- [Requirement]: Copy out each line of the entries where the word "Alice" is present.
Entries provided: Begin
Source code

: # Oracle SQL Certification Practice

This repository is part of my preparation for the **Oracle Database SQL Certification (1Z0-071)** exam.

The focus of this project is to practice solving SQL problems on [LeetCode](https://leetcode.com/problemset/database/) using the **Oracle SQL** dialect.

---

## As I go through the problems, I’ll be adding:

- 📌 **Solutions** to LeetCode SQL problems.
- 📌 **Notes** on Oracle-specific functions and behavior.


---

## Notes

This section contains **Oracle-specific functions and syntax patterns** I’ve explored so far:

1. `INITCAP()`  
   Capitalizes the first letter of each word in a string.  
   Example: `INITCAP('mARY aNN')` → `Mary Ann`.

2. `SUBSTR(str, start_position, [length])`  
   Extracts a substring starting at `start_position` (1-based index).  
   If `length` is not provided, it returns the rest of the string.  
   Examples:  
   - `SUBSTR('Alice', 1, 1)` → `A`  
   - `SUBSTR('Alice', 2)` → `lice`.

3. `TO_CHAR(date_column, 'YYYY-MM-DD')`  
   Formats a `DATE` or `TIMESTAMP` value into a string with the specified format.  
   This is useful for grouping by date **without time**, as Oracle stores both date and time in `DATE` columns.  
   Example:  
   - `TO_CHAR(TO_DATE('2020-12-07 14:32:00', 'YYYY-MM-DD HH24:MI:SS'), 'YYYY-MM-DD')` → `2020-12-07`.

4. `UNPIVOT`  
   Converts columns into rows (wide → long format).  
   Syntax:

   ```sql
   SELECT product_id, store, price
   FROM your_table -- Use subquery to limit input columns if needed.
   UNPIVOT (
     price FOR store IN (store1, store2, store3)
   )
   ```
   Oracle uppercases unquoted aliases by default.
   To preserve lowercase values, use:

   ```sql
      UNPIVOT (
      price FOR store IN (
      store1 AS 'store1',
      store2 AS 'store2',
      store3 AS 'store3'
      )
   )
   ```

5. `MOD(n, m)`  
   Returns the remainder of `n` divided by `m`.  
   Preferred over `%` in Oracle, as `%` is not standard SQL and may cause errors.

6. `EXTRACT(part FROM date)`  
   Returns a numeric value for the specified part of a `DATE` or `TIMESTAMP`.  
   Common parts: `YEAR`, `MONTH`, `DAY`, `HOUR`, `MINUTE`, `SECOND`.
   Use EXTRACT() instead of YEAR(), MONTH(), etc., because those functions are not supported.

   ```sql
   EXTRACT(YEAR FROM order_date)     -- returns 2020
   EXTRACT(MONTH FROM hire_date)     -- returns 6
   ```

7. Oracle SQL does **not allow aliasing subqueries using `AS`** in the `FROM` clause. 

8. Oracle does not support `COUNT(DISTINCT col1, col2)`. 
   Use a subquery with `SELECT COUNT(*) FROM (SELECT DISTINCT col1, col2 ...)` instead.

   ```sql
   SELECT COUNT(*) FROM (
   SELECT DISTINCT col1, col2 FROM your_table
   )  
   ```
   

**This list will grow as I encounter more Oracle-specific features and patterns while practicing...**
Entries provided: End
- [Task result]:
   - `SUBSTR('Alice', 1, 1)` → `A`  
   - `SUBSTR('Alice', 2)` → `lice`.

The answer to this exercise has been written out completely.